*** DATA FOR PROCESSING ***

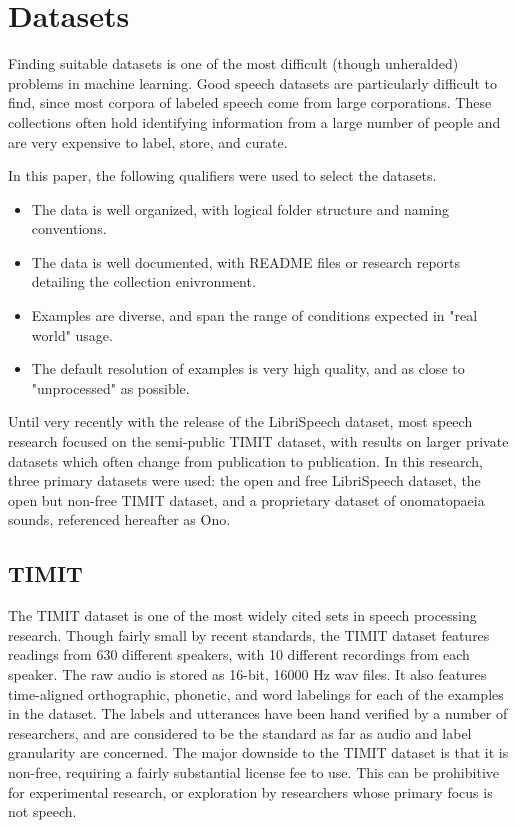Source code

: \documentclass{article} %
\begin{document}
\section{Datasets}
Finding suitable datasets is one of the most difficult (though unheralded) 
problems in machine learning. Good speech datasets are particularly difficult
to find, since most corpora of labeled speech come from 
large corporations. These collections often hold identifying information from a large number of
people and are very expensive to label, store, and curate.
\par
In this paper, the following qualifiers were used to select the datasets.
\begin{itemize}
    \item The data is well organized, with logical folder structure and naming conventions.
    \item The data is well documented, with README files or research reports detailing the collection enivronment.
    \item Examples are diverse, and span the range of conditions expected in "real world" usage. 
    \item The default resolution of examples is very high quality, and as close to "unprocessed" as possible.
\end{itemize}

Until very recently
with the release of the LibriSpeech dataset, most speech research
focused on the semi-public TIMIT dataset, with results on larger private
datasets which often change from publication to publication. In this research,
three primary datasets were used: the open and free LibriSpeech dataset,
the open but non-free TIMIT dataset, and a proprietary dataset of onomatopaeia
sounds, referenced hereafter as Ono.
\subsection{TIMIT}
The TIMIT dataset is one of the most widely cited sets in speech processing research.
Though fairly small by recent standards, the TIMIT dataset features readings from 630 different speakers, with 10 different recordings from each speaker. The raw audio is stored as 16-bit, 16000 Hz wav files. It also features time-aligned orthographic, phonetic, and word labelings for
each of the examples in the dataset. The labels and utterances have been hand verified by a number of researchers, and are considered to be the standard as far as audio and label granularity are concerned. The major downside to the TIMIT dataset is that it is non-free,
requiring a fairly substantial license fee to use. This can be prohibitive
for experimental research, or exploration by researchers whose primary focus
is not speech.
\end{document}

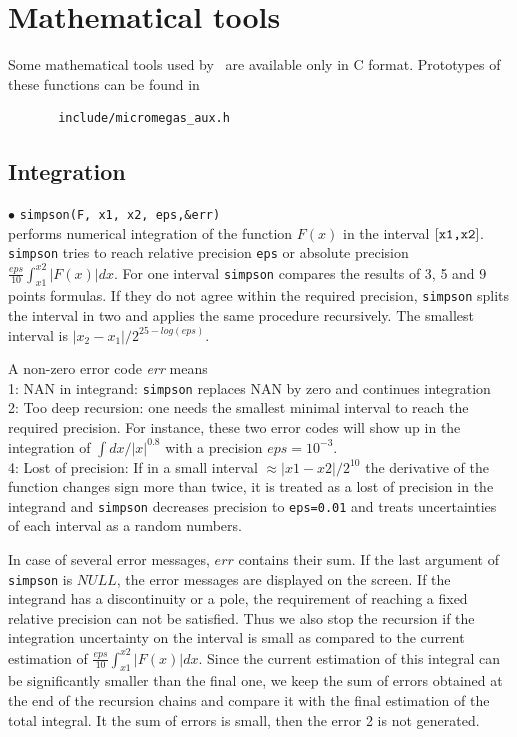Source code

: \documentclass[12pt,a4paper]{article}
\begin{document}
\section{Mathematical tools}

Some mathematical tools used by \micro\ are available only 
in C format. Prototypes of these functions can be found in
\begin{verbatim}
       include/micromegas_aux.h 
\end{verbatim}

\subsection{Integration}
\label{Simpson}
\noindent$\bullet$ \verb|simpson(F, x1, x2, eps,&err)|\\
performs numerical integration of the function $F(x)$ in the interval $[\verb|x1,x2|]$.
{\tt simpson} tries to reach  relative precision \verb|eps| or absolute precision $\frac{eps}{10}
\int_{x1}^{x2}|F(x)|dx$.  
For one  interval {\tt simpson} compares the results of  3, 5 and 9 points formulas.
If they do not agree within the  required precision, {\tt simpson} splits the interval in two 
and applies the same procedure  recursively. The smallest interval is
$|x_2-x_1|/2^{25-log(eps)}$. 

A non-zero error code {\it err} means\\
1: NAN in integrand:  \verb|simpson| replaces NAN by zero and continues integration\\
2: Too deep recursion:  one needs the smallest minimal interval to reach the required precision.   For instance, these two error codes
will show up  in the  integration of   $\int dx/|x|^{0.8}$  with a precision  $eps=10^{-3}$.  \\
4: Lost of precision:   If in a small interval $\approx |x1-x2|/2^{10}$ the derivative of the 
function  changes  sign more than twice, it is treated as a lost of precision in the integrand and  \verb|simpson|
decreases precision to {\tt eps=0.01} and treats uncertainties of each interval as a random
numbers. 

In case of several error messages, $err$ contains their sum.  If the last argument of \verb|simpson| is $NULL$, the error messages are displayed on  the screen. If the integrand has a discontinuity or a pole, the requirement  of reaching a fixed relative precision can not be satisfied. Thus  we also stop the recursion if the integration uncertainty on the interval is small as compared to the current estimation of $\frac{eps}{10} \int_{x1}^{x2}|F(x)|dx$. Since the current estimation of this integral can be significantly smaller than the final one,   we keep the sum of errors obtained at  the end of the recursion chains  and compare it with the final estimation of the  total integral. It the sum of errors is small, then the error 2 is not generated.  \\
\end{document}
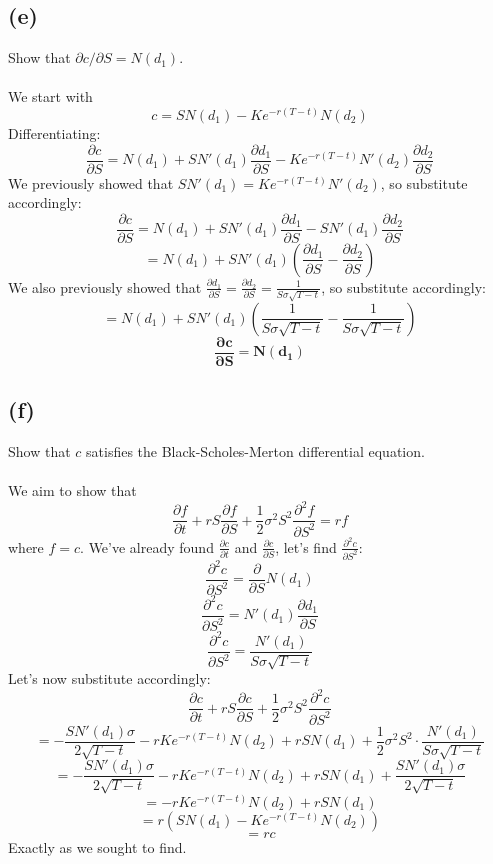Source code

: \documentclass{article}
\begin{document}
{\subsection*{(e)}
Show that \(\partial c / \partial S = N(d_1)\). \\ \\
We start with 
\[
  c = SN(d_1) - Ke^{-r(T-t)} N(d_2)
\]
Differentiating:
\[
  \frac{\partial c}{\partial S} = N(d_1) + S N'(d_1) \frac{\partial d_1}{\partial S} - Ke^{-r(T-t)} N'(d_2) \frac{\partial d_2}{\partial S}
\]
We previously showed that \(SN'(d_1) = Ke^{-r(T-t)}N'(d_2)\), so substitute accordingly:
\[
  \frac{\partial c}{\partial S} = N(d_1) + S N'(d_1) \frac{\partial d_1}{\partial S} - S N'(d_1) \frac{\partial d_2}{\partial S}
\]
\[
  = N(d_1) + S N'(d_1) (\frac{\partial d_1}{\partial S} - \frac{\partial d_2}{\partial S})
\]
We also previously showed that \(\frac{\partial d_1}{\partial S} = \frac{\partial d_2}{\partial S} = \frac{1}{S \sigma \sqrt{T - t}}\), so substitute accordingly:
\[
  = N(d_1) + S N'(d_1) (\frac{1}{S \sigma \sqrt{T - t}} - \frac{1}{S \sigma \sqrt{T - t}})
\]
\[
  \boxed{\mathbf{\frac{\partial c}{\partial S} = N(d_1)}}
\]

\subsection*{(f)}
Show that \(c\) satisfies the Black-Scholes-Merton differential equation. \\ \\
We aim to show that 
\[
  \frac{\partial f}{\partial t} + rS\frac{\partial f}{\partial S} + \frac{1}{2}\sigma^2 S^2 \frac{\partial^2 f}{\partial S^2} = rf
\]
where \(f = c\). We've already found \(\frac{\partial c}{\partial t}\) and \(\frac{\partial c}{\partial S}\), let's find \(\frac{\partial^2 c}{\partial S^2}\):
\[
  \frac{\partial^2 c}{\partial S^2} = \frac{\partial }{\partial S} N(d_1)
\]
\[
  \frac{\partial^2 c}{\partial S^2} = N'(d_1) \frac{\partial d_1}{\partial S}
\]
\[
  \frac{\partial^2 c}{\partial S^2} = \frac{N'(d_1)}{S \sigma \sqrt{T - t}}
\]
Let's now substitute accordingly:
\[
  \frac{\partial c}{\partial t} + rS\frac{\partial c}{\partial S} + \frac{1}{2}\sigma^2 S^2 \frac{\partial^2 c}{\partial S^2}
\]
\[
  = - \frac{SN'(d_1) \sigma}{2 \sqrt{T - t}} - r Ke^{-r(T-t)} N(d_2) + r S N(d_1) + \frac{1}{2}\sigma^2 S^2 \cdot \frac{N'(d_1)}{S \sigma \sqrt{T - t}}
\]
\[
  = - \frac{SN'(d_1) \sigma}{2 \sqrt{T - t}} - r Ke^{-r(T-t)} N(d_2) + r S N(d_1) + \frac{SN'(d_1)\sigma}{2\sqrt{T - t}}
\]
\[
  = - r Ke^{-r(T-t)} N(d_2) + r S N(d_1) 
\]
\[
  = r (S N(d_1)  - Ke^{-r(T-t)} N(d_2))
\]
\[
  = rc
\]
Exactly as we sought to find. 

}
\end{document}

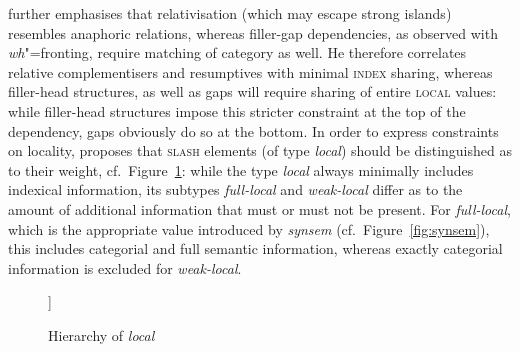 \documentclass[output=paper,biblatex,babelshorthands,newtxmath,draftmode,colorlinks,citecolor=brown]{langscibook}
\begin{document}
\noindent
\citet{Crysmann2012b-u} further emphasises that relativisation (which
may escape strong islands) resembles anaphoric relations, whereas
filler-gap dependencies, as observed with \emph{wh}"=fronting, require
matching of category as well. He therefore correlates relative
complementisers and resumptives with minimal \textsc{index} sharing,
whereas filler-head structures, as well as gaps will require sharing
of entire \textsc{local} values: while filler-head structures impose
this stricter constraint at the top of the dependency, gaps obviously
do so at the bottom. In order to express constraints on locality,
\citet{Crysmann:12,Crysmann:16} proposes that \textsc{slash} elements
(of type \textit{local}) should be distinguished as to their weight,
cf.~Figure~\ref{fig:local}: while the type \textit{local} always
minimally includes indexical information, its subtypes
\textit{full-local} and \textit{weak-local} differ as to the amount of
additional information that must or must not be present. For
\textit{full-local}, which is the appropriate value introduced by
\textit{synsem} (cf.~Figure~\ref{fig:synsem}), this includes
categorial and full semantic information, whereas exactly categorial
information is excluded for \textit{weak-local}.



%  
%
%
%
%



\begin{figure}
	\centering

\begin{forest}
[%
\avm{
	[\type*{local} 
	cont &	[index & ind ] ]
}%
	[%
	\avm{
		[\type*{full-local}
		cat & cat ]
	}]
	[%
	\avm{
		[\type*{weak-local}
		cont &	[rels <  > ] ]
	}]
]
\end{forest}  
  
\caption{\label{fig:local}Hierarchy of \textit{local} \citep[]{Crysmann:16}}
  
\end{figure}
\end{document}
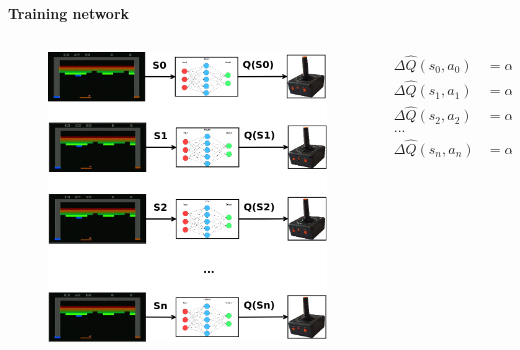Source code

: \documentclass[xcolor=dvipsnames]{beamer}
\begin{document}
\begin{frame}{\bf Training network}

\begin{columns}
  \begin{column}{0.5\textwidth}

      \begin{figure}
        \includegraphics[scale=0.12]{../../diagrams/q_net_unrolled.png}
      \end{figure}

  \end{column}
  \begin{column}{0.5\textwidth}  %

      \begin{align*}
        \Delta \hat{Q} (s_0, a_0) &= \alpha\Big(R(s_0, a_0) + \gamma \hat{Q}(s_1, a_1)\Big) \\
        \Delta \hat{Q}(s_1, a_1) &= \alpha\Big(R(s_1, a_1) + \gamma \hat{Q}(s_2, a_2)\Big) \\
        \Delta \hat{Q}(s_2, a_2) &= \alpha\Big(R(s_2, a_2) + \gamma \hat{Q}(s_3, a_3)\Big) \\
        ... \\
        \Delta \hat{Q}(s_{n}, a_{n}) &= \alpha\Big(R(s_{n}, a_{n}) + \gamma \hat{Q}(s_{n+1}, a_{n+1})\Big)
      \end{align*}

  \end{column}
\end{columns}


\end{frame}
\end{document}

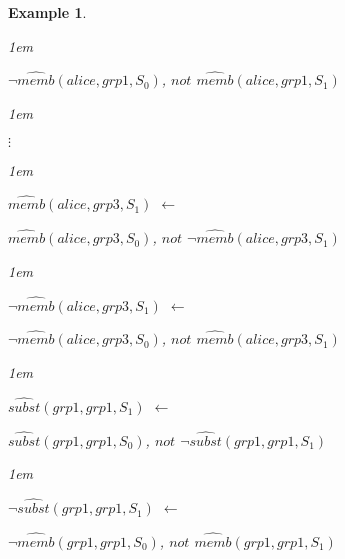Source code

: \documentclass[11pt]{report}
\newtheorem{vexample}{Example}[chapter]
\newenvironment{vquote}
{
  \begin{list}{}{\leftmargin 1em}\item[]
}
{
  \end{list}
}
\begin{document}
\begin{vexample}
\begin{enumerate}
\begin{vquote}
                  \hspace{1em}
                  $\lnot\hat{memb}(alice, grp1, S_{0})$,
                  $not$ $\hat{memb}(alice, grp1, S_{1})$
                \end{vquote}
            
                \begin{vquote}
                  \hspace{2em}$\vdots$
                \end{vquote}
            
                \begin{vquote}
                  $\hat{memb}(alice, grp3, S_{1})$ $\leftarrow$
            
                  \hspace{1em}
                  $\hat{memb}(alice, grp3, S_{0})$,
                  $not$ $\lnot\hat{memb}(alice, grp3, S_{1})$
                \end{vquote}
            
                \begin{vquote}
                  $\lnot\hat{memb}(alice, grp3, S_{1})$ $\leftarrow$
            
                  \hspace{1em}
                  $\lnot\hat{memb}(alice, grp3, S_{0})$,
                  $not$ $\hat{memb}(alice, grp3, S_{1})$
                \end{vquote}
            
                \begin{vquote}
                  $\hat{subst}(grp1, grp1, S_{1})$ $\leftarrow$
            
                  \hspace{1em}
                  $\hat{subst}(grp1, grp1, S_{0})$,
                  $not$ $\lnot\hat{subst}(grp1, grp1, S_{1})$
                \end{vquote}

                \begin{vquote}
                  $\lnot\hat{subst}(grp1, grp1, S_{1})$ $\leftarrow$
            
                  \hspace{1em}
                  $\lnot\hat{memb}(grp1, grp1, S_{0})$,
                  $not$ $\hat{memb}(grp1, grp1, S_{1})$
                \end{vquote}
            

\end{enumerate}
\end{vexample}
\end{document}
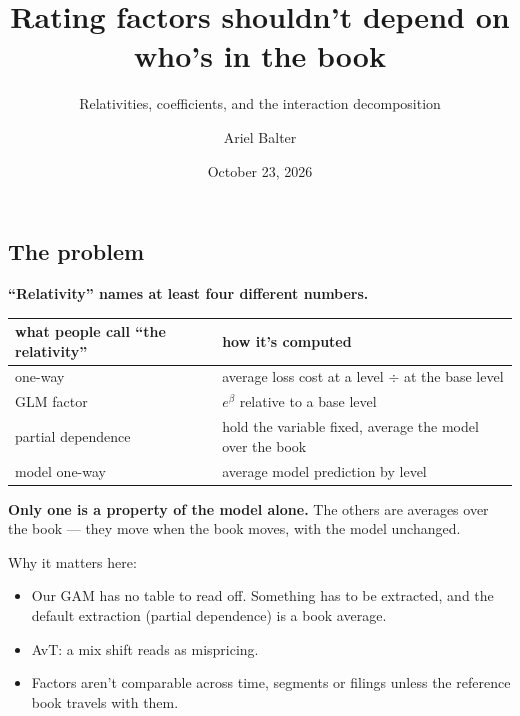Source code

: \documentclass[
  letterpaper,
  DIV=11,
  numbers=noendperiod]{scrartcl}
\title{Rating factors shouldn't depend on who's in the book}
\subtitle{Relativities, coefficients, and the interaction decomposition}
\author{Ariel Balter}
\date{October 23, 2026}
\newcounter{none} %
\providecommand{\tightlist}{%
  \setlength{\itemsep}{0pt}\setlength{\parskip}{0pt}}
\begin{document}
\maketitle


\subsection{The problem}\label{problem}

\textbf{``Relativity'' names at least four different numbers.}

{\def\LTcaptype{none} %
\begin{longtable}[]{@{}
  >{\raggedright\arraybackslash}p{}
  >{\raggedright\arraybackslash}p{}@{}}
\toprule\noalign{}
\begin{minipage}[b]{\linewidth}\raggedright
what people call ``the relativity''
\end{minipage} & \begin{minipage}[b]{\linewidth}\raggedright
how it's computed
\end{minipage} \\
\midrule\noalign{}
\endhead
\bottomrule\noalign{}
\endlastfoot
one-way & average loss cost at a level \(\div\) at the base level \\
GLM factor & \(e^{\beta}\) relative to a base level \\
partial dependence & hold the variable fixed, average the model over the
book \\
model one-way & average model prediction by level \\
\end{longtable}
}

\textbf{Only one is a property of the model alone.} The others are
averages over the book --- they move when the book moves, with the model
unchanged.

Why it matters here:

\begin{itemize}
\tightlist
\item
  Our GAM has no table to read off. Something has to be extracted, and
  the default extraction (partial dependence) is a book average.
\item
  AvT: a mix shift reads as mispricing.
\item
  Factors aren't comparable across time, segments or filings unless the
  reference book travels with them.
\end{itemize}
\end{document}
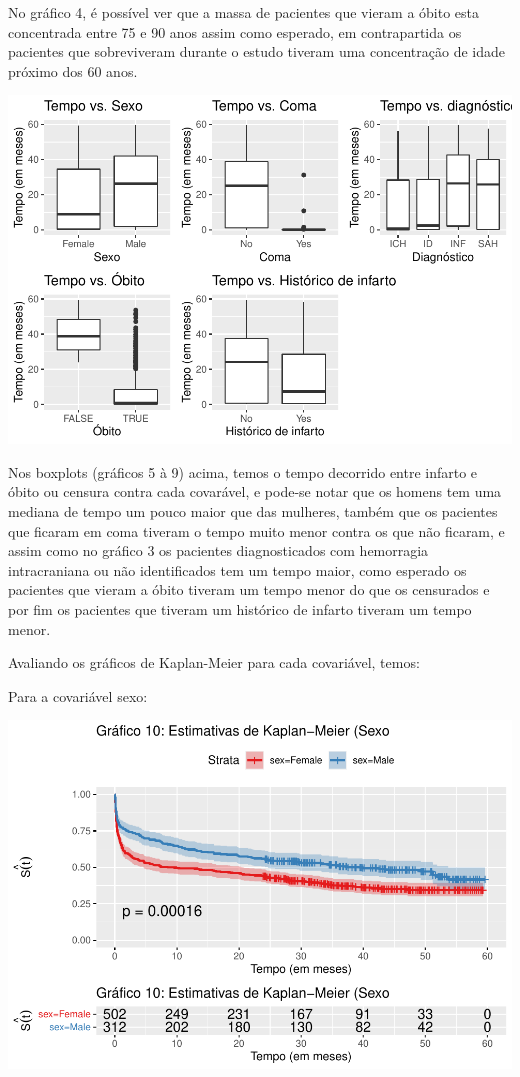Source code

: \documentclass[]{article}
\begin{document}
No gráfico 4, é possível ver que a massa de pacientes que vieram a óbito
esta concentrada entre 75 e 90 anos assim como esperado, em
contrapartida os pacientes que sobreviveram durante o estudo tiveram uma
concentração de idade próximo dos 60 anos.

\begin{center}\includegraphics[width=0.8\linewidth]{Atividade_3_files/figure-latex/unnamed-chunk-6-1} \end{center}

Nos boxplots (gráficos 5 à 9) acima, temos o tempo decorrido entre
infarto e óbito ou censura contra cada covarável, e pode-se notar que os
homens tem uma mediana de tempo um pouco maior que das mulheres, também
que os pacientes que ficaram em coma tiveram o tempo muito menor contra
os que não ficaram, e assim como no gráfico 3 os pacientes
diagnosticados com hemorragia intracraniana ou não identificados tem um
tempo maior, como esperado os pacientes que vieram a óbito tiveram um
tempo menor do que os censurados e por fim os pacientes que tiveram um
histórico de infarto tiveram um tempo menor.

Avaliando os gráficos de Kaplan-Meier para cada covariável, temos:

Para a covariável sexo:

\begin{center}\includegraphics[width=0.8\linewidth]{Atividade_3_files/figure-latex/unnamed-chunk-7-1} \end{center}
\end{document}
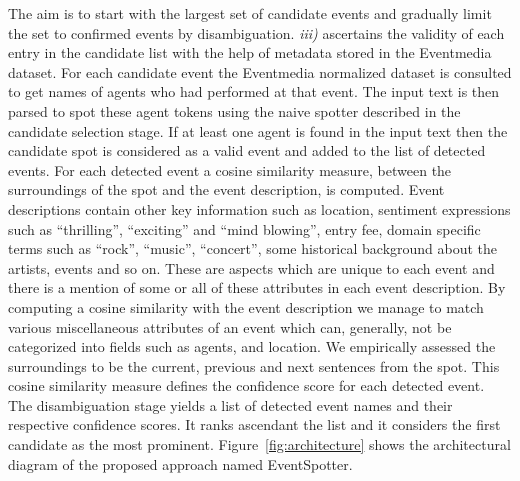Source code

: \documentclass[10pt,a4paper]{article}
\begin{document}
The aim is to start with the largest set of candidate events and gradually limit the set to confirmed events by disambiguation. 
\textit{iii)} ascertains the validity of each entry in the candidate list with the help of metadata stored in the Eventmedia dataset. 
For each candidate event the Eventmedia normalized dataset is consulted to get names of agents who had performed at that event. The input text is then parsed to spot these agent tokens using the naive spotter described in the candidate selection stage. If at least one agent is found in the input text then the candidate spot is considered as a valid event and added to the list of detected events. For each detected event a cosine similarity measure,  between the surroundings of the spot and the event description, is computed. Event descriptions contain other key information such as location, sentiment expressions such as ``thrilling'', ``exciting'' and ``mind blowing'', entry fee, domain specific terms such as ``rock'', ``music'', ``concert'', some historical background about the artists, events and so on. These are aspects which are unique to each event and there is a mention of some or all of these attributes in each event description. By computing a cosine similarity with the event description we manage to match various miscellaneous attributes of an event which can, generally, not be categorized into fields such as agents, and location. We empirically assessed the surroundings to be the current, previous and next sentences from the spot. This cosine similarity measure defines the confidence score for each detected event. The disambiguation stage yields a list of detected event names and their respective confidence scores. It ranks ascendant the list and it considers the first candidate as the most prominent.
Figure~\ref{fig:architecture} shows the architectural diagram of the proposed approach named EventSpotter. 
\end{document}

***

PROBLEM TO SOLVE
Give the lines exactly, from the first line of the entries to the line with "the open but", both ends included. Skip the pictures.

PROBLEM SOLUTION
Source code

: \documentclass{article} %
\begin{document}
\section{Datasets}
Finding suitable datasets is one of the most difficult (though unheralded) 
problems in machine learning. Good speech datasets are particularly difficult
to find, since most corpora of labeled speech come from 
large corporations. These collections often hold identifying information from a large number of
people and are very expensive to label, store, and curate.
\par
In this paper, the following qualifiers were used to select the datasets.
\begin{itemize}
    \item The data is well organized, with logical folder structure and naming conventions.
    \item The data is well documented, with README files or research reports detailing the collection enivronment.
    \item Examples are diverse, and span the range of conditions expected in "real world" usage. 
    \item The default resolution of examples is very high quality, and as close to "unprocessed" as possible.
\end{itemize}

Until very recently
with the release of the LibriSpeech dataset, most speech research
focused on the semi-public TIMIT dataset, with results on larger private
datasets which often change from publication to publication. In this research,
three primary datasets were used: the open and free LibriSpeech dataset,
the open but non-free TIMIT dataset, and a proprietary dataset of onomatopaeia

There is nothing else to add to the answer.